Introduction :
Vingt ans après l’ouverture de sa première enquête en République démocratique du Congo (RDC), la Cour pénale internationale (CPI) reprend ses investigations dans l’est du pays, avec un nouveau focus sur les crimes présumés commis dans la province du Nord-Kivu depuis 2022. Cette annonce, faite par le procureur de la CPI, Karim Khan, souligne la persistance des violences dans cette région déchirée par les conflits armés, où rebelles, armée congolaise et forces étrangères s’affrontent sans relâche. Cette relance des enquêtes intervient alors que les autorités congolaises tentent de renforcer leur position judiciaire face aux agissements des rebelles du M23, accusés d’être soutenus par le Rwanda. Quelles sont les raisons de cette nouvelle dynamique judiciaire, et quels en seront les impacts sur la stabilité régionale et les efforts de justice ?

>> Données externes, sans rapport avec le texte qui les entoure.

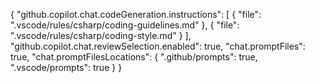 {
"github.copilot.chat.codeGeneration.instructions": [
{ "file": ".vscode/rules/csharp/coding-guidelines.md" },
{ "file": ".vscode/rules/csharp/coding-style.md" }
],
"github.copilot.chat.reviewSelection.enabled": true,
"chat.promptFiles": true,
"chat.promptFilesLocations": {
".github/prompts": true,
".vscode/prompts": true
}
}
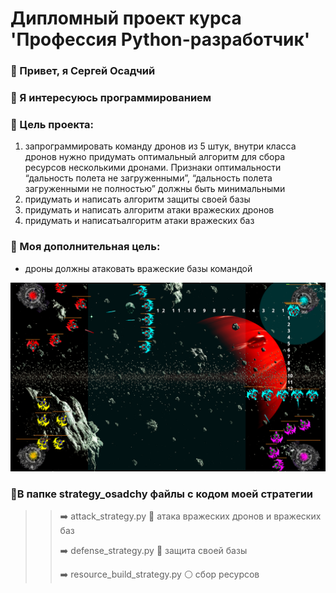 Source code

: # Дипломный проект курса 'Профессия Python-разработчик'

### 👋 Привет, я Сергей Осадчий

### 👀 Я интересуюсь программированием

### 🎯 Цель проекта:

1. запрограммировать команду дронов из 5 штук, внутри класса дронов нужно придумать оптимальный алгоритм для сбора ресурсов несколькими дронами. Признаки оптимальности “дальность полета не загруженными”, “дальность  полета загруженными не полностью” должны быть минимальными
2. придумать и написать алгоритм защиты своей базы
3. придумать и написать алгоритм атаки вражеских дронов
4. придумать и написатьалгоритм атаки вражеских баз

### 🎯 Моя дополнительная цель:

+ дроны должны атаковать вражеские базы командой

![tactics](https://github.com/Sergei-bit/python_developer_graduation_project/blob/master/tactics/s5.png)

### 📂В папке strategy_osadchy файлы с кодом моей стратегии

>> ➡️  attack_strategy.py 🔴 атака вражеских дронов и вражеских баз
>>
>> ➡️  defense_strategy.py 🔵 защита своей базы
>>
>> ➡️  resource_build_strategy.py ⚪️ сбор ресурсов
>>
>
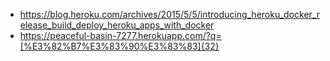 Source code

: - https://blog.heroku.com/archives/2015/5/5/introducing_heroku_docker_release_build_deploy_heroku_apps_with_docker
- https://peaceful-basin-7277.herokuapp.com/?q=[%E3%82%B7%E3%83%90%E3%83%83]{32}
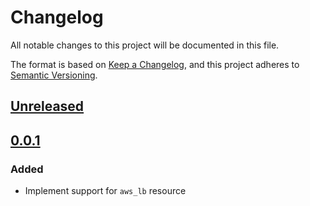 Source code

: # Changelog

All notable changes to this project will be documented in this file.

The format is based on [Keep a Changelog](https://keepachangelog.com/en/1.0.0/),
and this project adheres to [Semantic Versioning](https://semver.org/spec/v2.0.0.html).

## [Unreleased]

## [0.0.1]

### Added

- Implement support for `aws_lb` resource

<!-- markdown-link-check-disable -->

[unreleased]: https://github.com/mineiros-io/terraform-aws-alb/compare/v0.0.1...HEAD
[0.0.1]: https://github.com/mineiros-io/terraform-aws-alb/releases/tag/v0.0.1

<!-- markdown-link-check-disabled -->
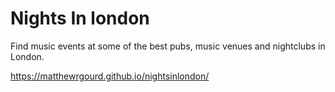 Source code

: # Nights In london

Find music events at some of the best pubs, music venues and nightclubs in London.

https://matthewrgourd.github.io/nightsinlondon/

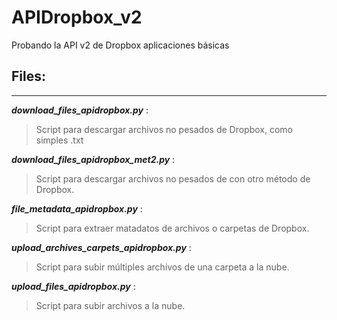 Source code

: # APIDropbox_v2 <i class="icon-provider-dropbox"></i>
Probando la API v2 de Dropbox aplicaciones básicas
## Files:
***
**_download_files_apidropbox.py_** :
> Script para descargar archivos no pesados de Dropbox, como simples .txt

**_download_files_apidropbox_met2.py_** : 
> Script para descargar archivos no pesados de con otro método de Dropbox.

**_file_metadata_apidropbox.py_** : 
> Script para extraer matadatos de archivos o carpetas de Dropbox.

**_upload_archives_carpets_apidropbox.py_** : 
> Script para subir múltiples archivos de una carpeta a la nube.

**_upload_files_apidropbox.py_** : 
> Script para subir archivos a la nube.
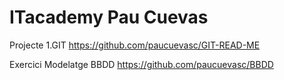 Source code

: # ITacademy Pau Cuevas

Projecte 1.GIT
https://github.com/paucuevasc/GIT-READ-ME


Exercici Modelatge BBDD
https://github.com/paucuevasc/BBDD




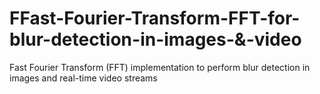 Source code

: # FFast-Fourier-Transform-FFT-for-blur-detection-in-images-&-video
Fast Fourier Transform (FFT) implementation to perform blur detection in images and real-time video streams
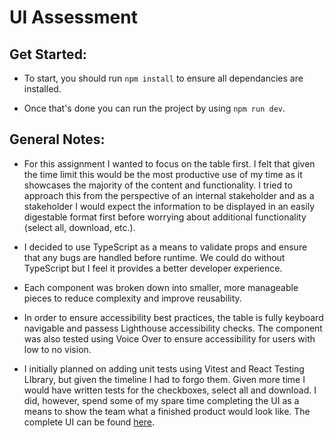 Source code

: # UI Assessment

## Get Started:

- To start, you should run `npm install` to ensure all dependancies are installed.

- Once that's done you can run the project by using `npm run dev`.

## General Notes:

- For this assignment I wanted to focus on the table first. I felt that given the time limit this would be the most productive use of my time as it showcases the majority of the content and functionality. I tried to approach this from the perspective of an internal stakeholder and as a stakeholder I would expect the information to be displayed in an easily digestable format first before worrying about additional functionality (select all, download, etc.).

- I decided to use TypeScript as a means to validate props and ensure that any bugs are handled before runtime. We could do without TypeScript but I feel it provides a better developer experience.

- Each component was broken down into smaller, more manageable pieces to reduce complexity and improve reusability.

- In order to ensure accessibility best practices, the table is fully keyboard navigable and passess Lighthouse accessibility checks. The component was also tested using Voice Over to ensure accessibility for users with low to no vision.

- I initially planned on adding unit tests using Vitest and React Testing LIbrary, but given the timeline I had to forgo them. Given more time I would have written tests for the checkboxes, select all and download. I did, however, spend some of my spare time completing the UI as a means to show the team what a finished product would look like. The complete UI can be found [here](https://github.com/DRD161/ui-assessment/tree/ui-complete).
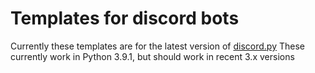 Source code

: # Templates for discord bots
Currently these templates are for the latest version of [discord.py](https://github.com/Rapptz/discord.py)
These currently work in Python 3.9.1, but should work in recent 3.x versions

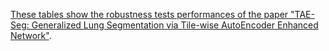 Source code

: [These tables show the robustness tests performances of the paper "TAE-Seg: Generalized Lung Segmentation via Tile-wise AutoEncoder Enhanced Network"](https://github.com/YurongChen1998/yurong-lib/blob/main/pytorch/PSPNet_SWAE/results/Supplementary%20materials.pdf).
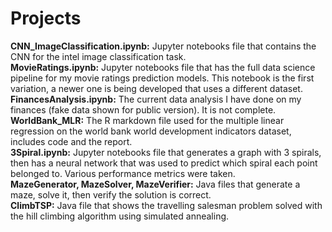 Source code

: # Projects

**CNN_ImageClassification.ipynb:** Jupyter notebooks file that contains the CNN for the intel image classification task. \
**MovieRatings.ipynb:** Jupyter notebooks file that has the full data science pipeline for my movie ratings prediction models. This notebook is the first variation, a newer one is being developed that uses a different dataset. \
**FinancesAnalysis.ipynb:** The current data analysis I have done on my finances (fake data shown for public version). It is not complete. \
**WorldBank_MLR:** The R markdown file used for the multiple linear regression on the world bank world development indicators dataset, includes code and the report. \
**3Spiral.ipynb:** Jupyter notebooks file that generates a graph with 3 spirals, then has a neural network that was used to predict which spiral each point belonged to. Various performance metrics were taken. \
**MazeGenerator, MazeSolver, MazeVerifier:** Java files that generate a maze, solve it, then verify the solution is correct. \
**ClimbTSP:** Java file that shows the travelling salesman problem solved with the hill climbing algorithm using simulated annealing. 

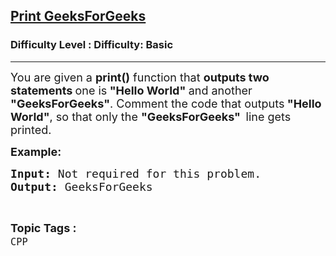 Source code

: <h2><a href="https://www.geeksforgeeks.org/problems/print-geeksforgeeks--141629/1?page=1&category=CPP&sortBy=difficulty">Print GeeksForGeeks</a></h2><h3>Difficulty Level : Difficulty: Basic</h3><hr><div class="problems_problem_content__Xm_eO"><p><span style="font-size: 18px;">You are given a <strong>print()</strong> function that <strong>outputs two statements </strong>one is<strong> "Hello World" </strong>and another<strong> "GeeksForGeeks"</strong>. Comment the code that outputs<strong> "Hello World"</strong>, so that only the <strong>"GeeksForGeeks"&nbsp; </strong>line&nbsp;gets printed.</span></p>
<p><span style="font-size: 18px;"><strong>Example:</strong>&nbsp;</span></p>
<pre><span style="font-size: 18px;"><strong>Input: </strong></span><span style="font-size: 18px;">Not required for this problem.</span>
<span style="font-size: 18px;"><strong>Output: </strong>GeeksForGeeks</span>
</pre></div><br><p><span style=font-size:18px><strong>Topic Tags : </strong><br><code>CPP</code>&nbsp; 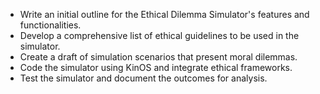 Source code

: - Write an initial outline for the Ethical Dilemma Simulator's features and functionalities.
- Develop a comprehensive list of ethical guidelines to be used in the simulator.
- Create a draft of simulation scenarios that present moral dilemmas.
- Code the simulator using KinOS and integrate ethical frameworks.
- Test the simulator and document the outcomes for analysis. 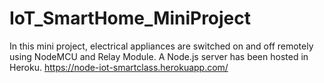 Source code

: # IoT_SmartHome_MiniProject
In this mini project, electrical appliances are switched on and off remotely using NodeMCU and Relay Module. A Node.js server has been hosted in Heroku. https://node-iot-smartclass.herokuapp.com/
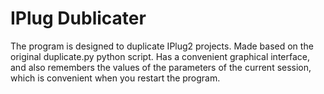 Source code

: ﻿# IPlug Dublicater

The program is designed to duplicate IPlug2 projects. Made based on the original duplicate.py python script.
Has a convenient graphical interface, and also remembers the values of the parameters of the current session, 
which is convenient when you restart the program.
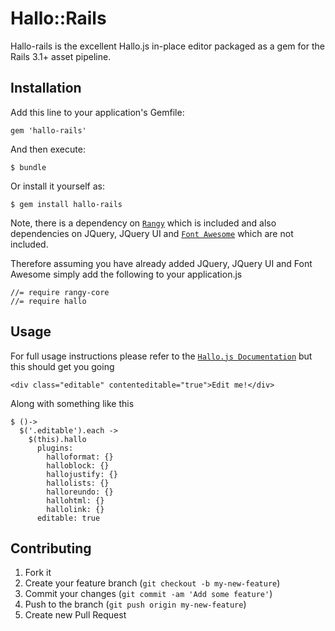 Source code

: # Hallo::Rails

Hallo-rails is the excellent Hallo.js in-place editor packaged as a gem for the Rails 3.1+ asset pipeline.

## Installation

Add this line to your application's Gemfile:

    gem 'hallo-rails'

And then execute:

    $ bundle

Or install it yourself as:

    $ gem install hallo-rails

Note, there is a dependency on [`Rangy`](http://code.google.com/p/rangy/) which is included and also dependencies on JQuery, JQuery UI and [`Font Awesome`](http://fortawesome.github.io/Font-Awesome/) which are not included.

Therefore assuming you have already added JQuery, JQuery UI and Font Awesome simply add the following to your application.js

    //= require rangy-core
    //= require hallo

## Usage

For full usage instructions please refer to the [`Hallo.js Documentation`](http://hallojs.org) but this should get you going

    <div class="editable" contenteditable="true">Edit me!</div>

Along with something like this

    $ ()->
      $('.editable').each ->
        $(this).hallo
          plugins:
            halloformat: {}
            halloblock: {}
            hallojustify: {}
            hallolists: {}
            halloreundo: {}
            hallohtml: {}
            hallolink: {}
          editable: true

## Contributing

1. Fork it
2. Create your feature branch (`git checkout -b my-new-feature`)
3. Commit your changes (`git commit -am 'Add some feature'`)
4. Push to the branch (`git push origin my-new-feature`)
5. Create new Pull Request

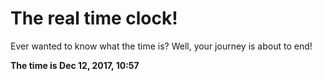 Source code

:# The real time clock!

Ever wanted to know what the time is? Well, your journey is about to end!

**The time is Dec 12, 2017, 10:57** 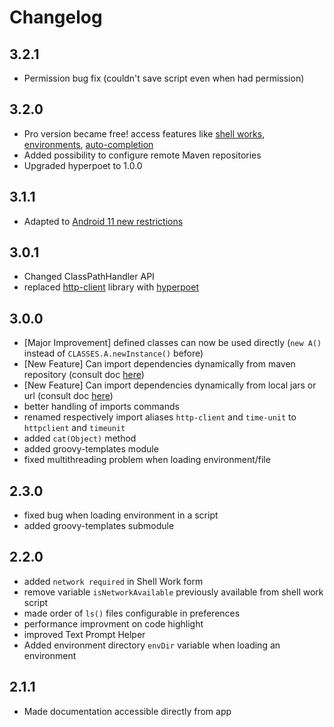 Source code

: # Changelog

## 3.2.1
- Permission bug fix (couldn't save script even when had permission)

## 3.2.0
- Pro version became free! access features like [shell works](https://tambapps.github.io/groovy-shell-user-manual/environments/), [environments](https://tambapps.github.io/groovy-shell-user-manual/shell-works/), [auto-completion](https://tambapps.github.io/groovy-shell-user-manual/auto-completion/)
- Added possibility to configure remote Maven repositories
- Upgraded hyperpoet to 1.0.0

## 3.1.1
- Adapted to [Android 11 new restrictions](https://developer.android.com/about/versions/11/privacy/storage#:~:text=Android%2011%20expands%20upon%20this,its%20data%20directory%20world%2Dreadable.)

## 3.0.1
- Changed ClassPathHandler API
- replaced [http-client](https://github.com/nelson888/java-rest-client) library with [hyperpoet](https://github.com/tambapps/hyperpoet)


## 3.0.0

- [Major Improvement] defined classes can now be used directly (`new A()` instead of `CLASSES.A.newInstance()` before)
- [New Feature] Can import dependencies dynamically from maven repository (consult doc [here](https://tambapps.github.io/groovy-shell-user-manual/dependency-management/dexgrape/))
- [New Feature] Can import dependencies dynamically from local jars or url (consult doc [here](https://tambapps.github.io/groovy-shell-user-manual/dependency-management/dexter/))
- better handling of imports commands
- renamed respectively import aliases `http-client` and `time-unit` to `httpclient` and `timeunit`
- added `cat(Object)` method
- added groovy-templates module
- fixed multithreading problem when loading environment/file


## 2.3.0
- fixed bug when loading environment in a script
- added groovy-templates submodule


## 2.2.0

- added `network required` in Shell Work form
- remove variable `isNetworkAvailable` previously available from shell work script
- made order of `ls()` files configurable in preferences
- performance improvment on code highlight
- improved Text Prompt Helper
- Added environment directory `envDir` variable when loading an environment

 
## 2.1.1

- Made documentation accessible directly from app
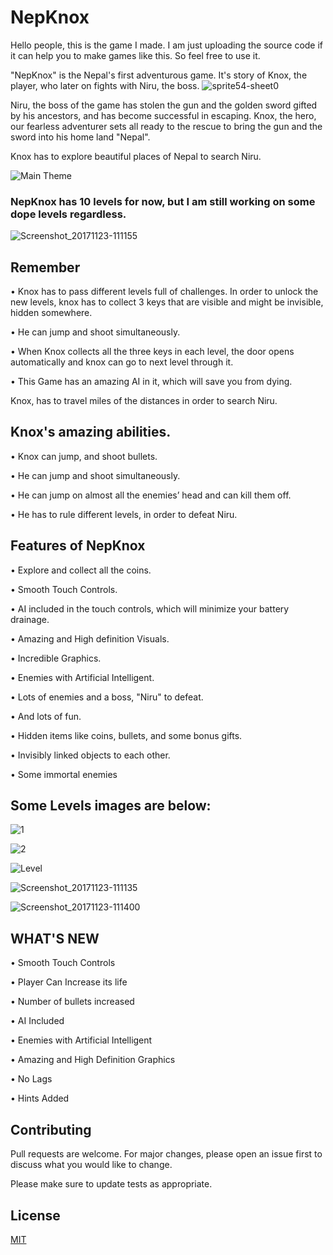 # NepKnox 
Hello people, this is the game I made. I am just uploading the source code if it can help you to make games like this. So feel free to use it.  

"NepKnox" is the Nepal's first adventurous game. It's story of Knox, the player, who later on fights with Niru, the boss.
![sprite54-sheet0](https://user-images.githubusercontent.com/43477992/74697799-cbeffb00-51c9-11ea-959f-78c751acdbae.png)

Niru, the boss of the game has stolen the gun and the golden sword gifted by his ancestors, and has become successful in escaping.
Knox, the hero, our fearless adventurer sets all ready to the rescue to bring the gun and the sword into his home land "Nepal".

Knox has to explore beautiful places of Nepal to search Niru.

![Main Theme](https://user-images.githubusercontent.com/43477992/74697768-b8449480-51c9-11ea-98ac-eb7791f1a30a.png)


 ### NepKnox has 10 levels for now, but I am still working on some dope levels regardless. ###
![Screenshot_20171123-111155](https://user-images.githubusercontent.com/43477992/74698176-f42c2980-51ca-11ea-8b63-f94c37616e43.png)

 ## Remember

• Knox has to pass different levels full of challenges. In order to unlock the new levels,
knox has to collect 3 keys that are visible and might be invisible, hidden somewhere.

• He can jump and shoot simultaneously.

• When Knox collects all the three keys in each level, the door opens automatically and
knox can go to next level through it.

• This Game has an amazing AI in it, which will save you from dying.

Knox, has to travel miles of the distances in order to search Niru.

 ## Knox's amazing abilities.
• Knox can jump, and shoot bullets.

• He can jump and shoot simultaneously.

• He can jump on almost all the enemies’ head and can kill them off.

• He has to rule different levels, in order to defeat Niru.

 ## Features of NepKnox
• Explore and collect all the coins.

• Smooth Touch Controls.

• AI included in the touch controls, which will minimize your battery drainage.

• Amazing and High definition Visuals.

• Incredible Graphics.

• Enemies with Artificial Intelligent.

• Lots of enemies and a boss, "Niru" to defeat.

• And lots of fun.

• Hidden items like coins, bullets, and some bonus gifts.

• Invisibly linked objects to each other.

• Some immortal enemies

 ## Some Levels images are below:

![1](https://user-images.githubusercontent.com/43477992/74697775-c1cdfc80-51c9-11ea-83ca-2b71aa555aaf.png)


![2](https://user-images.githubusercontent.com/43477992/74697776-c2669300-51c9-11ea-8ede-733accf0f10a.png)


![Level](https://user-images.githubusercontent.com/43477992/74697777-c2669300-51c9-11ea-981f-257c7280d00a.png)


![Screenshot_20171123-111135](https://user-images.githubusercontent.com/43477992/74698174-f2fafc80-51ca-11ea-8e0e-d420f4bf1959.png)


![Screenshot_20171123-111400](https://user-images.githubusercontent.com/43477992/74698178-f4c4c000-51ca-11ea-9bf0-cdaeb0bba8fb.png)


 ## WHAT'S NEW
• Smooth Touch Controls

• Player Can Increase its life

• Number of bullets increased

• AI Included

• Enemies with Artificial Intelligent

• Amazing and High Definition Graphics

• No Lags

• Hints Added

 ## Contributing
Pull requests are welcome. For major changes, please open an issue first to discuss what you would like to change.

Please make sure to update tests as appropriate.

## License
[MIT](https://choosealicense.com/licenses/mit/)

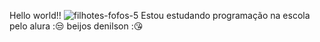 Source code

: Hello world!!
![filhotes-fofos-5](https://github.com/raquelfp07/raquelfp07/assets/170556119/fac6424c-51a9-4e91-b7f9-ba9d1e80b3d7)
Estou estudando programação na escola pelo alura :😒
beijos denilson :😘
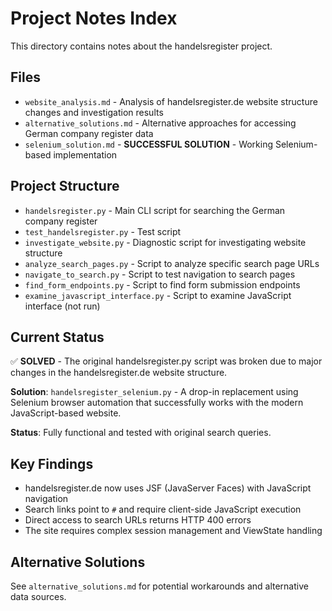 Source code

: # Project Notes Index

This directory contains notes about the handelsregister project.

## Files

- `website_analysis.md` - Analysis of handelsregister.de website structure changes and investigation results
- `alternative_solutions.md` - Alternative approaches for accessing German company register data
- `selenium_solution.md` - **SUCCESSFUL SOLUTION** - Working Selenium-based implementation

## Project Structure

- `handelsregister.py` - Main CLI script for searching the German company register
- `test_handelsregister.py` - Test script
- `investigate_website.py` - Diagnostic script for investigating website structure
- `analyze_search_pages.py` - Script to analyze specific search page URLs
- `navigate_to_search.py` - Script to test navigation to search pages
- `find_form_endpoints.py` - Script to find form submission endpoints
- `examine_javascript_interface.py` - Script to examine JavaScript interface (not run)

## Current Status

✅ **SOLVED** - The original handelsregister.py script was broken due to major changes in the handelsregister.de website structure.

**Solution**: `handelsregister_selenium.py` - A drop-in replacement using Selenium browser automation that successfully works with the modern JavaScript-based website.

**Status**: Fully functional and tested with original search queries.

## Key Findings

- handelsregister.de now uses JSF (JavaServer Faces) with JavaScript navigation
- Search links point to `#` and require client-side JavaScript execution
- Direct access to search URLs returns HTTP 400 errors
- The site requires complex session management and ViewState handling

## Alternative Solutions

See `alternative_solutions.md` for potential workarounds and alternative data sources.
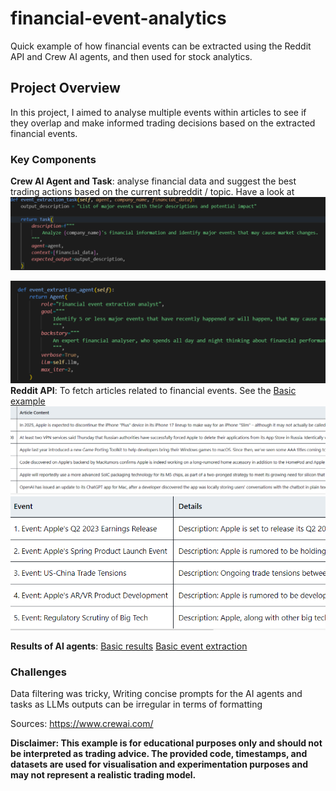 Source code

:# financial-event-analytics
Quick example of how financial events can be extracted using the Reddit API and Crew AI agents, and then used for stock analytics.
## Project Overview

In this project, I aimed to analyse multiple events within articles to see if they overlap and make informed trading decisions based on the extracted financial events. 

### Key Components

**Crew AI Agent and Task**: analyse financial data and suggest the best trading actions based on the current subreddit / topic.
Have a look at 
![Basic Task](/task.png)

![Basic Agent](/agent.png)
**Reddit API**: To fetch articles related to financial events.
   See the
   [Basic example](/Apple_articles_20240705_33.csv)
   ![Basic example](/article_content.png)
   ![Basic event extract](/event_ext.png)


**Results of AI agents**:
[Basic results](/results_Apple_2024-07-18.csv)
[Basic event extraction](/events_Apple_2024-07-18.csv)

### Challenges 
Data filtering was tricky,
Writing concise prompts for the AI agents and tasks as LLMs outputs can be irregular in terms of formatting

Sources:
https://www.crewai.com/


**Disclaimer: This example is for educational purposes only and should not be interpreted as trading advice. The provided code, timestamps, and datasets are used for visualisation and experimentation purposes and may not represent a realistic trading model.**
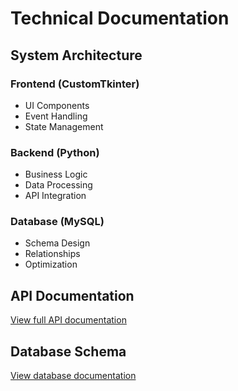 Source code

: # Technical Documentation

## System Architecture
### Frontend (CustomTkinter)
- UI Components
- Event Handling
- State Management

### Backend (Python)
- Business Logic
- Data Processing
- API Integration

### Database (MySQL)
- Schema Design
- Relationships
- Optimization

## API Documentation
[View full API documentation](api.md)

## Database Schema
[View database documentation](database.md)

Contexte historique des enquêtes de la CPI en RDC :
La première enquête de la CPI en RDC remonte à juin 2004, peu après l’entrée en vigueur du Statut de Rome en 2002, qui conférait à la Cour la compétence de poursuivre les crimes de guerre, crimes contre l’humanité, et génocides. La RDC, plongée dans une guerre civile brutale, particulièrement dans les provinces de l’Ituri et des Kivus, était l’un des théâtres de violence les plus marquants du continent africain. L’enquête initiale visait à faire la lumière sur les milliers de civils tués, les viols systématiques, les déplacements forcés de populations, et le recrutement illégal d’enfants soldats. Ces violences avaient été perpétrées par divers acteurs, y compris les milices locales, les groupes armés étrangers et les forces de sécurité congolaises.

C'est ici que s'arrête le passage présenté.